Remember also that public schools look very different than they did when you and I were younger. No Child Left Behind requires that all children achieve mandated levels of proficiency or the school they attend faces sanction and reorganization. There is no latitude for children hitting milestones at different times, despite the fact that, of course, they do.
In Alameda, teachers and the school district are in contract negotiations. “The district is looking for flexibility, and class size is one of the ways we’re looking to get it,” said Patricia Sanders, head of the local teacher’s union. “And really it’s because of the financial crisis that the state has created for us.”
The overall budget outlook is decidedly grim. “We are in the process of doing our second interim budget and our deficit hole is getting bigger,” Alameda Superintendent Kirsten Vital wrote in an e-mail. “Next year – almost $2.6 million, the year after $11.5 (million) and after that when we lose our parcel taxes – it is frightening.”
“In these difficult budget times,” Vital continued. “We may need to raise class size to meet some of our fiscal obligations as the state continues to reduce our funding.”
It makes no sense to knee-jerk blame ‘administration’ or ‘the teachers’ or ‘government waste,’ because we’re talking about a systemic disaster. “The real problem is that we’ve bankrupted and starved the whole system for decades now,” Norton Grubb of UC Berkeley’s School of Education told KQED. “California is a failed state and it has eroded schools over 30 years. It’s been a long process and there’s a lot of blame to go around.”

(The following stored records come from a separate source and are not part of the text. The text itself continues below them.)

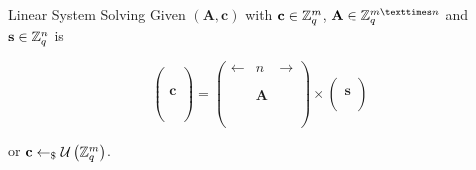 \documentclass[presentation,smaller]{beamer}
\newcommand{\ZZq}[1][blank]{\ensuremath{\ifthenelse{\equal{#1}{blank}}{\mathbb{Z}_q}{\mathbb{Z}_q\left[#1\right]}\xspace}}
\renewcommand{\U}[1]{\ensuremath{\mathcal{U}\left( {#1} \right)}\xspace}
\renewcommand{\vec}[1]{\ensuremath{\mathbf{#1}}\xspace}
\newcommand{\sample}{\ensuremath{\leftarrow_{\$}}}
\begin{document}
\begin{frame}[label={sec:orgheadline6}]{Linear System Solving}
Given \((\vec{A},\vec{c})\) with \(\vec{c} \in \ZZq^{m}\), \(\vec{A} \in \ZZq^{m × n}\) and \(\vec{s} \in \ZZq^{n}\) is

\[
\left(\begin{array}{c}
\\
\\
\\ 
\vec{c} \\
\\
\\
\\
\end{array} \right) = \left(
\begin{array}{ccc}
\leftarrow & n & \rightarrow \\
\\
\\ 
& \vec{A} & \\
\\
\\
\\
\end{array} \right) \times \left( \begin{array}{c}
\\
\vec{s} \\
\\
\end{array} \right)
\]

or \(\vec{c} \sample \U{\ZZq^{m}}\).
\end{frame}
\end{document}
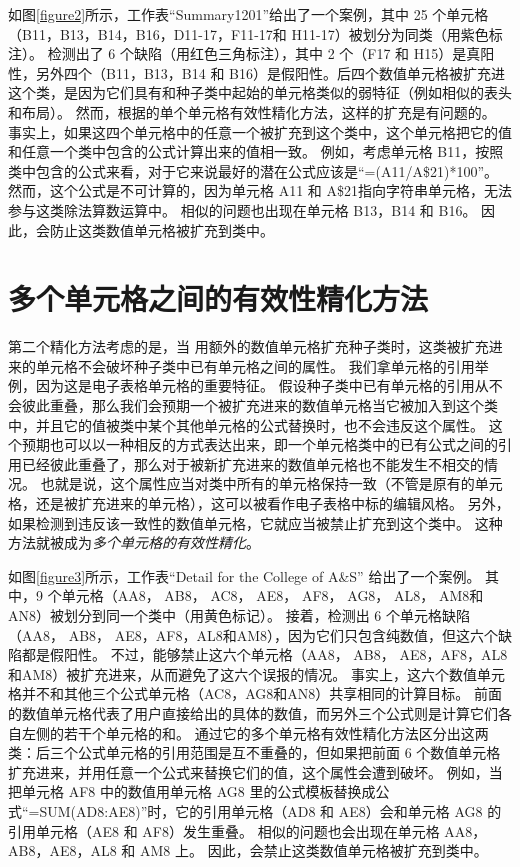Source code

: 如图\ref{figure2}所示，工作表“Summary1201”给出了一个案例，其中 25 个单元格（B11，B13，B14，B16，D11-17，F11-17和 H11-17）被\cu 划分为同类（用紫色标注）。
\cu 检测出了 6 个缺陷（用红色三角标注），其中 2 个（F17 和 H15）是真阳性，另外四个（B11，B13，B14 和 B16）是假阳性。后四个数值单元格被扩充进这个类，是因为它们具有和种子类中起始的单元格类似的弱特征（例如相似的表头和布局）。
然而，根据\wa 的单个单元格有效性精化方法，这样的扩充是有问题的。
事实上，如果这四个单元格中的任意一个被扩充到这个类中，这个单元格把它的值和任意一个类中包含的公式计算出来的值相一致。
例如，考虑单元格 B11，按照类中包含的公式来看，对于它来说最好的潜在公式应该是“=(A11/A\$21)*100”。
然而，这个公式是不可计算的，因为单元格 A11 和 A\$21指向字符串单元格，无法参与这类除法算数运算中。
相似的问题也出现在单元格 B13，B14 和 B16。 
因此，\wa 会防止这类数值单元格被扩充到类中。


\section{多个单元格之间的有效性精化方法}

第二个精化方法考虑的是，当 \wa 用额外的数值单元格扩充种子类时，这类被扩充进来的单元格不会破坏种子类中已有单元格之间的属性。
我们拿单元格的引用举例，因为这是电子表格单元格的重要特征。
假设种子类中已有单元格的引用从不会彼此重叠，那么我们会预期一个被扩充进来的数值单元格当它被加入到这个类中，并且它的值被类中某个其他单元格的公式替换时，也不会违反这个属性。
这个预期也可以以一种相反的方式表达出来，即一个单元格类中的已有公式之间的引用已经彼此重叠了，那么对于被新扩充进来的数值单元格也不能发生不相交的情况。
也就是说，这个属性应当对类中所有的单元格保持一致（不管是原有的单元格，还是被扩充进来的单元格），这可以被看作电子表格中标的编辑风格。
另外，如果检测到违反该一致性的数值单元格，它就应当被禁止扩充到这个类中。
这种方法就被成为\textit{多个单元格的有效性精化}。

如图\ref{figure3}所示，工作表“Detail for the College of A\&S” 给出了一个案例。
其中，9 个单元格（AA8， AB8， AC8， AE8， AF8， AG8， AL8， AM8和AN8）被\cu 划分到同一个类中（用黄色标记）。
接着，\cu 检测出 6 个单元格缺陷（AA8， AB8， AE8，AF8，AL8和AM8），因为它们只包含纯数值，但这六个缺陷都是假阳性。
不过，\wa 能够禁止这六个单元格（AA8， AB8， AE8，AF8，AL8和AM8）被扩充进来，从而避免了这六个误报的情况。
事实上，这六个数值单元格并不和其他三个公式单元格（AC8，AG8和AN8）共享相同的计算目标。
前面的数值单元格代表了用户直接给出的具体的数值，而另外三个公式则是计算它们各自左侧的若干个单元格的和。
\wa 通过它的多个单元格有效性精化方法区分出这两类：后三个公式单元格的引用范围是互不重叠的，但如果把前面 6 个数值单元格扩充进来，并用任意一个公式来替换它们的值，这个属性会遭到破坏。
例如，当把单元格 AF8 中的数值用单元格 AG8 里的公式模板替换成公式“=SUM(AD8:AE8)”时，它的引用单元格（AD8 和 AE8）会和单元格 AG8 的引用单元格（AE8 和 AF8）发生重叠。
相似的问题也会出现在单元格 AA8，AB8，AE8，AL8 和 AM8 上。
因此，\wa 会禁止这类数值单元格被扩充到类中。


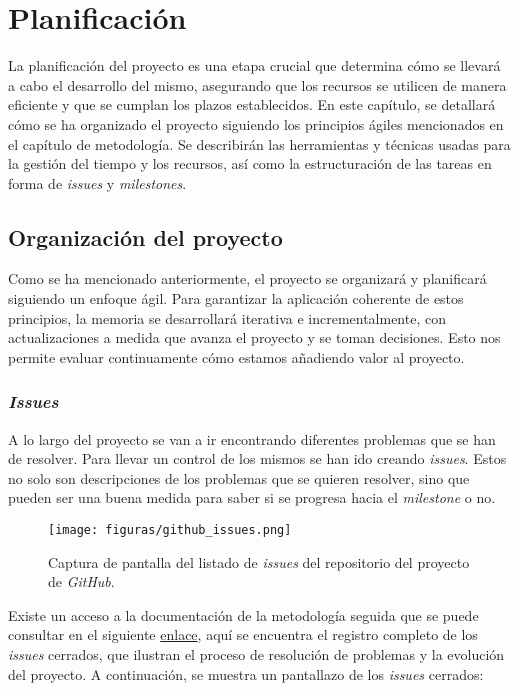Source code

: \chapter{Planificación}

La planificación del proyecto es una etapa crucial que determina cómo se llevará a cabo el desarrollo del mismo, asegurando que los recursos se utilicen de manera eficiente y que se cumplan los plazos establecidos. En este capítulo, se detallará cómo se ha organizado el proyecto siguiendo los principios ágiles mencionados en el capítulo de metodología. Se describirán las herramientas y técnicas usadas para la gestión del tiempo y los recursos, así como la estructuración de las tareas en forma de \textit{issues} y \textit{milestones}.

\section{Organización del proyecto}

Como se ha mencionado anteriormente, el proyecto se organizará y planificará siguiendo un enfoque ágil. Para garantizar la aplicación coherente de estos principios, la memoria se desarrollará iterativa e incrementalmente, con actualizaciones a medida que avanza el proyecto y se toman decisiones. Esto nos permite evaluar continuamente cómo estamos añadiendo valor al proyecto.

\subsection{\textit{Issues}}

A lo largo del proyecto se van a ir encontrando diferentes problemas que se han de resolver. Para llevar un control de los mismos se han ido creando \textit{issues}. Estos no solo son descripciones de los problemas que se quieren resolver, sino que pueden ser una buena medida para saber si se progresa hacia el \textit{milestone} o no.

\begin{figure}[H]
    \caption{Captura de pantalla del listado de \textit{issues} del repositorio del proyecto de \textit{GitHub}.}
    \centering
    \vspace*{0.5cm}
    \texttt{[image: figuras/github\_issues.png]}
\end{figure}

Existe un acceso a la documentación de la metodología seguida que se puede consultar en el siguiente \href{https://github.com/danigonzser/proyecto-tfg/issues?q=is%3Aissue+is%3Aclosed}{enlace}, aquí se encuentra el registro completo de los \textit{issues} cerrados, que ilustran el proceso de resolución de problemas y la evolución del proyecto. A continuación, se muestra un pantallazo de los \textit{issues} cerrados:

There are no guarantees. Just because our society has prospered doesn’t mean that it will continue to do so. And just because we assume that the public schools will continue to function reasonably well no matter what we do doesn’t mean that they actually will. Shortsightedness and selfishness can destroy the system. To educate our young people properly is not altruistic; it is essential. Education creates our standard of living, our quality of life, our safety – in fact, everything that we hold dear depends on the education we offer children. There are some groups out there working for systemic change – because, right now, the ability to raise funds for education at both the state and local level is severely hamstrung. I’ll talk about these and other solutions more in the coming weeks.
A note: In the “I love Alameda” category and cheering me amidst the bleak school budget prospects goes a thanks to Beth, who found an important item of mine on the sidewalk and sent it back to me in the mail. Thank you Beth!